» Provided data
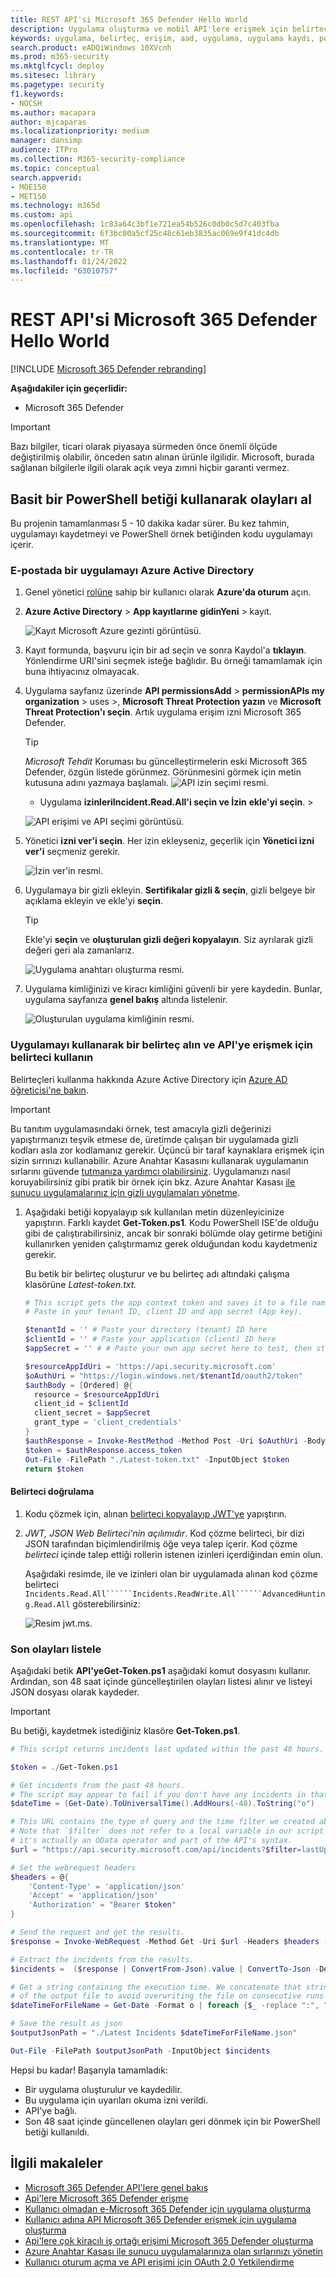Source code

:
 ```yaml
---
title: REST API'si Microsoft 365 Defender Hello World
description: Uygulama oluşturma ve mobil API'lere erişmek için belirteç Microsoft 365 Defender öğrenin
keywords: uygulama, belirteç, erişim, aad, uygulama, uygulama kaydı, powershell, betik, genel yönetici, izin, microsoft 365 defender
search.product: eADQiWindows 10XVcnh
ms.prod: m365-security
ms.mktglfcycl: deploy
ms.sitesec: library
ms.pagetype: security
f1.keywords:
- NOCSH
ms.author: macapara
author: mjcaparas
ms.localizationpriority: medium
manager: dansimp
audience: ITPro
ms.collection: M365-security-compliance
ms.topic: conceptual
search.appverid:
- MOE150
- MET150
ms.technology: m365d
ms.custom: api
ms.openlocfilehash: 1c83a64c3bf1e721ea54b526c0db0c5d7c403fba
ms.sourcegitcommit: 6f3bc00a5cf25c48c61eb3835ac069e9f41dc4db
ms.translationtype: MT
ms.contentlocale: tr-TR
ms.lasthandoff: 01/24/2022
ms.locfileid: "63010757"
---
```

# <a name="hello-world-for-microsoft-365-defender-rest-api"></a>REST API'si Microsoft 365 Defender Hello World

[!INCLUDE [Microsoft 365 Defender rebranding](../includes/microsoft-defender.md)]

**Aşağıdakiler için geçerlidir:**

- Microsoft 365 Defender

> [!IMPORTANT]
> Bazı bilgiler, ticari olarak piyasaya sürmeden önce önemli ölçüde değiştirilmiş olabilir, önceden satın alınan ürünle ilgilidir. Microsoft, burada sağlanan bilgilerle ilgili olarak açık veya zımni hiçbir garanti vermez.

## <a name="get-incidents-using-a-simple-powershell-script"></a>Basit bir PowerShell betiği kullanarak olayları al

Bu projenin tamamlanması 5 - 10 dakika kadar sürer. Bu kez tahmin, uygulamayı kaydetmeyi ve PowerShell örnek betiğinden kodu uygulamayı içerir.

### <a name="register-an-app-in-azure-active-directory"></a>E-postada bir uygulamayı Azure Active Directory

1. Genel yönetici [rolüne](https://portal.azure.com) sahip bir kullanıcı olarak **Azure'da oturum** açın.

2. **Azure Active Directory** >  **App kayıtlarıne** **gidinYeni** >  kayıt.

   ![Kayıt Microsoft Azure gezinti görüntüsü.](../../media/atp-azure-new-app2.png)

3. Kayıt formunda, başvuru için bir ad seçin ve sonra Kaydol'a **tıklayın**. Yönlendirme URI'sini seçmek isteğe bağlıdır. Bu örneği tamamlamak için buna ihtiyacınız olmayacak.

4. Uygulama sayfanız üzerinde **API permissionsAdd** >  **permissionAPIs my organization** >  uses >, **Microsoft Threat Protection yazın** ve **Microsoft Threat Protection'ı seçin**. Artık uygulama erişim izni Microsoft 365 Defender.

   > [!TIP]
   > *Microsoft Tehdit* Koruması bu güncelleştirmelerin eski Microsoft 365 Defender, özgün listede görünmez. Görünmesini görmek için metin kutusuna adını yazmaya başlamalı.
   ![API izin seçimi resmi.](../../media/apis-in-my-org-tab.PNG)

   - Uygulama **izinleriIncident.Read.All'i seçin ve İzin** **ekle'yi seçin**. > 

   ![API erişimi ve API seçimi görüntüsü.](../../media/request-api-permissions.PNG)

5. Yönetici **izni ver'i seçin**. Her izin ekleyseniz, geçerlik için **Yönetici izni ver'i** seçmeniz gerekir.

    ![İzin ver'in resmi.](../../media/grant-consent.PNG)

6. Uygulamaya bir gizli ekleyin. **Sertifikalar gizli & seçin**, gizli belgeye bir açıklama ekleyin ve ekle'yi **seçin**.

    > [!TIP]
    > Ekle'yi **seçin** ve **oluşturulan gizli değeri kopyalayın**. Siz ayrılarak gizli değeri geri ala zamanlarız.

    ![Uygulama anahtarı oluşturma resmi.](../../media/webapp-create-key2.png)

7. Uygulama kimliğinizi ve kiracı kimliğini güvenli bir yere kaydedin. Bunlar, uygulama sayfanıza **genel bakış** altında listelenir.

   ![Oluşturulan uygulama kimliğinin resmi.](../../media/app-and-tenant-ids.png)

### <a name="get-a-token-using-the-app-and-use-the-token-to-access-the-api"></a>Uygulamayı kullanarak bir belirteç alın ve API'ye erişmek için belirteci kullanın

Belirteçleri kullanma hakkında Azure Active Directory için [Azure AD öğreticisi'ne bakın](/azure/active-directory/develop/active-directory-v2-protocols-oauth-client-creds).

> [!IMPORTANT]
> Bu tanıtım uygulamasındaki örnek, test amacıyla gizli değerinizi yapıştırmanızı teşvik etmese de, üretimde çalışan bir  uygulamada gizli kodları asla zor kodlamanız gerekir. Üçüncü bir taraf kaynaklara erişmek için sizin sırrınızı kullanabilir. Azure Anahtar Kasasını kullanarak uygulamanın sırlarını güvende [tutmanıza yardımcı olabilirsiniz](/azure/key-vault/general/about-keys-secrets-certificates). Uygulamanızı nasıl koruyabilirsiniz gibi pratik bir örnek için bkz. Azure Anahtar Kasası [ile sunucu uygulamalarınız için gizli uygulamaları yönetme](/learn/modules/manage-secrets-with-azure-key-vault/).

1. Aşağıdaki betiği kopyalayıp sık kullanılan metin düzenleyicinize yapıştırın. Farklı kaydet **Get-Token.ps1**. Kodu PowerShell ISE'de olduğu gibi de çalıştırabilirsiniz, ancak bir sonraki bölümde olay getirme betiğini kullanırken yeniden çalıştırmamız gerek olduğundan kodu kaydetmeniz gerekir.

    Bu betik bir belirteç oluşturur ve bu belirteç adı altındaki çalışma klasörüne *Latest-token.txt.*

    ```PowerShell
    # This script gets the app context token and saves it to a file named "Latest-token.txt" under the current directory.
    # Paste in your tenant ID, client ID and app secret (App key).

    $tenantId = '' # Paste your directory (tenant) ID here
    $clientId = '' # Paste your application (client) ID here
    $appSecret = '' # # Paste your own app secret here to test, then store it in a safe place!

    $resourceAppIdUri = 'https://api.security.microsoft.com'
    $oAuthUri = "https://login.windows.net/$tenantId/oauth2/token"
    $authBody = [Ordered] @{
      resource = $resourceAppIdUri
      client_id = $clientId
      client_secret = $appSecret
      grant_type = 'client_credentials'
    }
    $authResponse = Invoke-RestMethod -Method Post -Uri $oAuthUri -Body $authBody -ErrorAction Stop
    $token = $authResponse.access_token
    Out-File -FilePath "./Latest-token.txt" -InputObject $token
    return $token
    ```

#### <a name="validate-the-token"></a>Belirteci doğrulama

1. Kodu çözmek için, alınan [belirteci kopyalayıp JWT'ye](https://jwt.ms) yapıştırın.
1. *JWT,* *JSON Web Belirteci'nin açılımıdır*. Kod çözme belirteci, bir dizi JSON tarafından biçimlendirilmiş öğe veya talep içerir. Kod çözme *belirteci* içinde talep ettiği rollerin istenen izinleri içerdiğindan emin olun.

    Aşağıdaki resimde, ile ve izinleri olan bir uygulamada alınan kod çözme belirteci ```Incidents.Read.All``````Incidents.ReadWrite.All``````AdvancedHunting.Read.All``` gösterebilirsiniz:

    ![Resim jwt.ms.](../../media/api-jwt-ms.png)

### <a name="get-a-list-of-recent-incidents"></a>Son olayları listele

Aşağıdaki betik **API'yeGet-Token.ps1** aşağıdaki komut dosyasını kullanır. Ardından, son 48 saat içinde güncelleştirilen olayları listesi alınır ve listeyi JSON dosyası olarak kaydeder.

> [!IMPORTANT]
> Bu betiği, kaydetmek istediğiniz klasöre **Get-Token.ps1**.

```PowerShell
# This script returns incidents last updated within the past 48 hours.

$token = ./Get-Token.ps1

# Get incidents from the past 48 hours.
# The script may appear to fail if you don't have any incidents in that time frame.
$dateTime = (Get-Date).ToUniversalTime().AddHours(-48).ToString("o")

# This URL contains the type of query and the time filter we created above.
# Note that `$filter` does not refer to a local variable in our script --
# it's actually an OData operator and part of the API's syntax.
$url = "https://api.security.microsoft.com/api/incidents?$filter=lastUpdateTime+ge+$dateTime"

# Set the webrequest headers
$headers = @{
    'Content-Type' = 'application/json'
    'Accept' = 'application/json'
    'Authorization' = "Bearer $token"
}

# Send the request and get the results.
$response = Invoke-WebRequest -Method Get -Uri $url -Headers $headers -ErrorAction Stop

# Extract the incidents from the results.
$incidents =  ($response | ConvertFrom-Json).value | ConvertTo-Json -Depth 99

# Get a string containing the execution time. We concatenate that string to the name 
# of the output file to avoid overwriting the file on consecutive runs of the script.
$dateTimeForFileName = Get-Date -Format o | foreach {$_ -replace ":", "."}

# Save the result as json
$outputJsonPath = "./Latest Incidents $dateTimeForFileName.json"

Out-File -FilePath $outputJsonPath -InputObject $incidents
```

Hepsi bu kadar! Başarıyla tamamladık:

- Bir uygulama oluşturulur ve kaydedilir.
- Bu uygulama için uyarıları okuma izni verildi.
- API'ye bağlı.
- Son 48 saat içinde güncellenen olayları geri dönmek için bir PowerShell betiği kullanıldı.

## <a name="related-articles"></a>İlgili makaleler

- [Microsoft 365 Defender API'lere genel bakış](api-overview.md)
- [Api'lere Microsoft 365 Defender erişme](api-access.md)
- [Kullanıcı olmadan e-Microsoft 365 Defender için uygulama oluşturma](api-create-app-web.md)
- [Kullanıcı adına API Microsoft 365 Defender erişmek için uygulama oluşturma](api-create-app-user-context.md)
- [Api'lere çok kiracılı iş ortağı erişimi Microsoft 365 Defender oluşturma](api-partner-access.md)
- [Azure Anahtar Kasası ile sunucu uygulamalarınıza olan sırlarınızı yönetin](/learn/modules/manage-secrets-with-azure-key-vault/)
- [Kullanıcı oturum açma ve API erişimi için OAuth 2.0 Yetkilendirme](/azure/active-directory/develop/active-directory-v2-protocols-oauth-code)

» Exercise directions
Return only the number of lines in the preceding records that contain the string "secrets".

» Output of the task
2